What to do. Among the entries below, how many lines hold "begin"? Only the number is wanted.
>>
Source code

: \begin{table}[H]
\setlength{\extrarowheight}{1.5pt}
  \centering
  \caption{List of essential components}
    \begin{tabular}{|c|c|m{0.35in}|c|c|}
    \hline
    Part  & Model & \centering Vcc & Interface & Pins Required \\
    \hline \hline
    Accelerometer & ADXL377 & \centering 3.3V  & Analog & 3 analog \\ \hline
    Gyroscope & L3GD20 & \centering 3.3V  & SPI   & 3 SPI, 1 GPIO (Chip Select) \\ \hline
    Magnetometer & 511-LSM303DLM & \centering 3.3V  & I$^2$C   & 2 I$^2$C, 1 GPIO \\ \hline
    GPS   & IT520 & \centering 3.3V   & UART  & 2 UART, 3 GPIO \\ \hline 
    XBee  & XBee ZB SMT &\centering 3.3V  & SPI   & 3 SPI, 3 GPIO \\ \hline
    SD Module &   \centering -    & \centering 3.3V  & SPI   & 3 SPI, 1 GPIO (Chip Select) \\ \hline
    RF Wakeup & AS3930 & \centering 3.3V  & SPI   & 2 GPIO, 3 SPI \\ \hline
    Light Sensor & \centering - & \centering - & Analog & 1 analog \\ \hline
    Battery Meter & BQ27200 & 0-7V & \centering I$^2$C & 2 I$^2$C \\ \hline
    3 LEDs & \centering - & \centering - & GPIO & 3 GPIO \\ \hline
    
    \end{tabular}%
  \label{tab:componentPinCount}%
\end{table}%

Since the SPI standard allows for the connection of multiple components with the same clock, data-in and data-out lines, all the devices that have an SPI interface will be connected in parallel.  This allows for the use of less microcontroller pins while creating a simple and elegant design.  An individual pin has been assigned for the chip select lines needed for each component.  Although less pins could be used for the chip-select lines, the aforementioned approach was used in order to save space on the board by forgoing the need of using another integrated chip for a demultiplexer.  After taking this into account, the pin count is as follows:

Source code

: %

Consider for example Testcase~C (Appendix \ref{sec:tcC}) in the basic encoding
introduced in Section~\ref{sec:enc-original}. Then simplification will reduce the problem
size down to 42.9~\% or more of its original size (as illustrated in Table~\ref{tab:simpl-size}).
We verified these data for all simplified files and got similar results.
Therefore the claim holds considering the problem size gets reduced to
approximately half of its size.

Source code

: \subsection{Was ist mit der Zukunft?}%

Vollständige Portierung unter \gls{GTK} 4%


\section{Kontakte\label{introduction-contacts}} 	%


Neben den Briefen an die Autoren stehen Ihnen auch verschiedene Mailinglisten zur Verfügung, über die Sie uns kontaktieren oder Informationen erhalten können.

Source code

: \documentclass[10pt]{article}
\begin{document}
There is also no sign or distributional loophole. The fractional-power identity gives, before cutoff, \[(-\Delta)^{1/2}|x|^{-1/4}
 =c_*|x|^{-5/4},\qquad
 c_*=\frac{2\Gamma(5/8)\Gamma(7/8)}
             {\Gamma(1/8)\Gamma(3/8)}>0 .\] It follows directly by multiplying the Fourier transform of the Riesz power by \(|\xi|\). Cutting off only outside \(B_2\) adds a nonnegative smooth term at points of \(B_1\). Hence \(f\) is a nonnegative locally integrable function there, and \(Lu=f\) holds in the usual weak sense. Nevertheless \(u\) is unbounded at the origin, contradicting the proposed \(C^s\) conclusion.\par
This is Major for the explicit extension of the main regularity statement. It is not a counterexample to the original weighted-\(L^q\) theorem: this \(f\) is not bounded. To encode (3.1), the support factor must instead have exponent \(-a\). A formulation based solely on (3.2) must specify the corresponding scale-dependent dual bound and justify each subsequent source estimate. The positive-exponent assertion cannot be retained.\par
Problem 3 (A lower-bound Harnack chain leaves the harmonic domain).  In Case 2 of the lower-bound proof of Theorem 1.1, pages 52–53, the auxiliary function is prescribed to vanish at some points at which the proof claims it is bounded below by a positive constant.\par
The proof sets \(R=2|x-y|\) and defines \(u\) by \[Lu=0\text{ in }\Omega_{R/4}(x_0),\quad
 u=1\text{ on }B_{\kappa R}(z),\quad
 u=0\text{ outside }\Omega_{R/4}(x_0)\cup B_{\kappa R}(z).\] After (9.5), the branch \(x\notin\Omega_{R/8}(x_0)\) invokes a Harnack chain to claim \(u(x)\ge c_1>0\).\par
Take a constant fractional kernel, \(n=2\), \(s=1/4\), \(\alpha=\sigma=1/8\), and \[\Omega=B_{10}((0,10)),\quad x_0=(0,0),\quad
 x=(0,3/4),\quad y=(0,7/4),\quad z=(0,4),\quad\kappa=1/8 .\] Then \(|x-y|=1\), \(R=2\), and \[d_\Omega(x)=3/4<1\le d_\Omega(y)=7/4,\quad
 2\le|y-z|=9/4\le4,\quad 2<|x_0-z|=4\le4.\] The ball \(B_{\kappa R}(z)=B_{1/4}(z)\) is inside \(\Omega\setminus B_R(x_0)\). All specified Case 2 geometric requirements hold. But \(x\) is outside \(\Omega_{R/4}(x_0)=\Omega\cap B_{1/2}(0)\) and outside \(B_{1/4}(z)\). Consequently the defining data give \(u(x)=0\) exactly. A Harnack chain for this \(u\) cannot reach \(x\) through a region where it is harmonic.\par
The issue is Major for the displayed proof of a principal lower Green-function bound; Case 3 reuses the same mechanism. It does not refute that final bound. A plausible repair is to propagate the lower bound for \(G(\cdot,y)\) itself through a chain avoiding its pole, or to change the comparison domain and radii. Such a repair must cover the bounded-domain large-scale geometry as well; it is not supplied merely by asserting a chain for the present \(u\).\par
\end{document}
<<
Answer box. 3